GF110: Nvidia Gives Fermi A Facelift
As I’ve mentioned, GF110 is decidedly evolutionary, and Nvidia already had a foundation to build on with GF100, so the number of changes made this time around is actually pretty small. We’re still looking a 40 nm chip consisting of roughly three billion transistors.
First off, the GPU itself is largely the same. This isn’t a GF100 to GF104 sort of change, where Shader Multiprocessors get reoriented to improve performance at mainstream price points (read: more texturing horsepower). The emphasis here remains compute muscle. Really, there are only two feature changes: full-speed FP16 filtering and improved Z-cull efficiency.

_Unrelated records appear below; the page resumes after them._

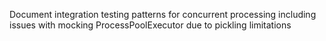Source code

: Document integration testing patterns for concurrent processing including issues with mocking ProcessPoolExecutor due to pickling limitations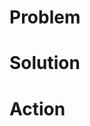 <!--
    Hello! Thanks for submitting a pull request to ListenBrainz. We appreciate
    your time and interest in helping our project!

    Use this template to help us review your change. Not everything is required,
    depending on your change. Keep or delete what is relevant for your change.
    Remember that it helps us review if you give more helpful info for us to
    understand your change.

    Ensure that you've read through and followed the Contributing Guidelines, in
    ./github/CONTRIBUTING.md.
-->

# Problem

<!--
    What problem are you trying to fix? What does this change address? Please try to
    think of people who do not have the context you have on the problem.

    Mention and link a JIRA ticket if there is one that's relevant.
-->



# Solution

<!--
    The details of your change. Talk about technical details, considerations, or
    other interesting points. If you have a lot to say, be more detailed in this
    section.
-->


# Action

<!--
    Other than merging your change, do you want / need us to do anything else
    with your change? This could include reviewing a specific part of your PR.
-->


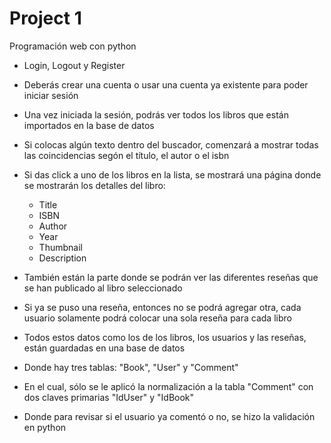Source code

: # Project 1

Programación web con python

- Login, Logout y Register
- Deberás crear una cuenta o usar una cuenta ya existente para poder iniciar sesión
- Una vez iniciada la sesión, podrás ver todos los libros que están importados en la base de datos
- Si colocas algún texto dentro del buscador, comenzará a mostrar todas las coincidencias segón el título, el autor o el isbn
- Si das click a uno de los libros en la lista, se mostrará una página donde se mostrarán los detalles del libro:
  - Title
  - ISBN
  - Author
  - Year
  - Thumbnail
  - Description
- También están la parte donde se podrán ver las diferentes reseñas que se han publicado al libro seleccionado
- Si ya se puso una reseña, entonces no se podrá agregar otra, cada usuario solamente podrá colocar una sola reseña para cada libro

- Todos estos datos como los de los libros, los usuarios y las reseñas, están guardadas en una base de datos
- Donde hay tres tablas: "Book", "User" y "Comment"
- En el cual, sólo se le aplicó la normalización a la tabla "Comment" con dos claves primarias "IdUser" y "IdBook"
- Donde para revisar si el usuario ya comentó o no, se hizo la validación en python
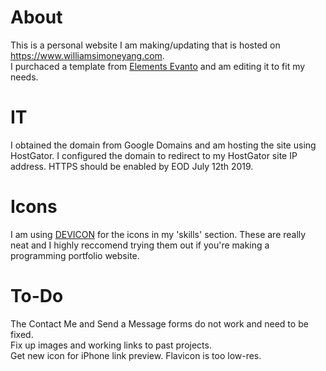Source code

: 
# About
This is a personal website I am making/updating that is hosted on https://www.williamsimoneyang.com. <br>
I purchaced a template from <a href="https://elements.envato.com">Elements Evanto</a> and am editing it to fit my needs.

# IT
I obtained the domain from Google Domains and am hosting the site using HostGator.  I configured the domain to redirect to my HostGator site IP address.  HTTPS should be enabled by EOD July 12th 2019.

# Icons
I am using <a href="https://konpa.github.io/devicon/">DEVICON</a> for the icons in my 'skills' section.
These are really neat and I highly reccomend trying them out if you're making a programming portfolio website.

# To-Do
The Contact Me and Send a Message forms do not work and need to be fixed. <br>
Fix up images and working links to past projects. <br>
Get new icon for iPhone link preview.  Flavicon is too low-res.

GF110 can perform FP16 texture filtering in one clock cycle (similar to GF104), while GF100 required two cycles. In texturing-limited applications, this speed-up may translate into performance gains. The culling improvements give GF110 an advantage in titles that suffer lots of overdraw, helping maximize available memory bandwidth. On a clock-for-clock basis, Nvidia claims these enhancements have up to a 14% impact (or so).
|Header Cell - Column 0||GeForce GTX 580||GeForce GTX 480||GeForce GTX 470|
|Graphics Processing Clusters (GPCs)||4||4||4|
|Streaming Multiprocessors (SMs)||16||15||14|
|Graphics Clock||772 MHz||700 MHz||607 MHz|
|Shader Clock||1544 MHz||1401 MHz||1215 MHz|
|Memory Clock (Data Rate)||1002 MHz (4008 MT/s)||924 MHz (3696 MT/s)||837 MHz (3348 MT/s)|
|Memory Capacity||1.5 GB GDDR5||1.5 GB GDDR5||1.25 GB GDDR5|
|Memory Bandwidth||192.4 GB/s||177.4 GB/s||133.9 GB/s|
|Fillrate||49.4 GTexels/s||42.0 GTexels/s||34.0 GTexels/s|
|Manufacturing Process||40 nm TSMC||40 nm TSMC||40 nm TSMC|
|Display Outputs||2 x DL-DVI, 1 x mini-HDMI||2 x DL-DVI, 1 x mini-HDMI||2 x DL-DVI, 1 x mini-HDMI|
Part of the shift from GF100 to GF110 involves a chip-level re-work. There are different types of transistors an architect can use to build an integrated circuit, depending on the properties he wants to impart. Nvidia’s engineers went back to their GF100 design and purportedly modified much of it, implementing slower, lower-leakage transistors in less timing-sensitive paths and faster, higher-leakage transistors in other areas.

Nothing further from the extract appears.